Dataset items
**********
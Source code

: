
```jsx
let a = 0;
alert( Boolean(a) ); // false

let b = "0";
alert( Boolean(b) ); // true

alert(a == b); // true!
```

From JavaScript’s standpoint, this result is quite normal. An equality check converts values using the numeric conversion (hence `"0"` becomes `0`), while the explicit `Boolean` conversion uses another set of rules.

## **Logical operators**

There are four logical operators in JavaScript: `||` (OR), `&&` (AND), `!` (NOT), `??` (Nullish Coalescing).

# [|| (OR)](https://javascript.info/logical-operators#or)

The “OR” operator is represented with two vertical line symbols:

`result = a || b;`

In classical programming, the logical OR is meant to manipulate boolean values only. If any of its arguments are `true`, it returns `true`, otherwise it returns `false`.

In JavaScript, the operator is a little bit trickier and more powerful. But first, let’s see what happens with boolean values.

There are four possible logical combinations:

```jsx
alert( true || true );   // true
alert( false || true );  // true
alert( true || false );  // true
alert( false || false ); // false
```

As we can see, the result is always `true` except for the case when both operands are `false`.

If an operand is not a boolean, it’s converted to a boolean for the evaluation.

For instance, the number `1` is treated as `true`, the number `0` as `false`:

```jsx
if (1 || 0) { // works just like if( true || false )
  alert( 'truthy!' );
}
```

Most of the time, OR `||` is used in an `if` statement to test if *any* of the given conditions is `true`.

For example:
**********
> **Task brief**
Write the data out again. Match it word for word.

> **Task result**
Source code

:
```jsx
let a = 0;
alert( Boolean(a) ); // false

let b = "0";
alert( Boolean(b) ); // true

alert(a == b); // true!
```

From JavaScript’s standpoint, this result is quite normal. An equality check converts values using the numeric conversion (hence `"0"` becomes `0`), while the explicit `Boolean` conversion uses another set of rules.

## **Logical operators**

There are four logical operators in JavaScript: `||` (OR), `&&` (AND), `!` (NOT), `??` (Nullish Coalescing).

# [|| (OR)](https://javascript.info/logical-operators#or)

The “OR” operator is represented with two vertical line symbols:

`result = a || b;`

In classical programming, the logical OR is meant to manipulate boolean values only. If any of its arguments are `true`, it returns `true`, otherwise it returns `false`.

In JavaScript, the operator is a little bit trickier and more powerful. But first, let’s see what happens with boolean values.

There are four possible logical combinations:

```jsx
alert( true || true );   // true
alert( false || true );  // true
alert( true || false );  // true
alert( false || false ); // false
```

As we can see, the result is always `true` except for the case when both operands are `false`.

If an operand is not a boolean, it’s converted to a boolean for the evaluation.

For instance, the number `1` is treated as `true`, the number `0` as `false`:

```jsx
if (1 || 0) { // works just like if( true || false )
  alert( 'truthy!' );
}
```

Most of the time, OR `||` is used in an `if` statement to test if *any* of the given conditions is `true`.

For example:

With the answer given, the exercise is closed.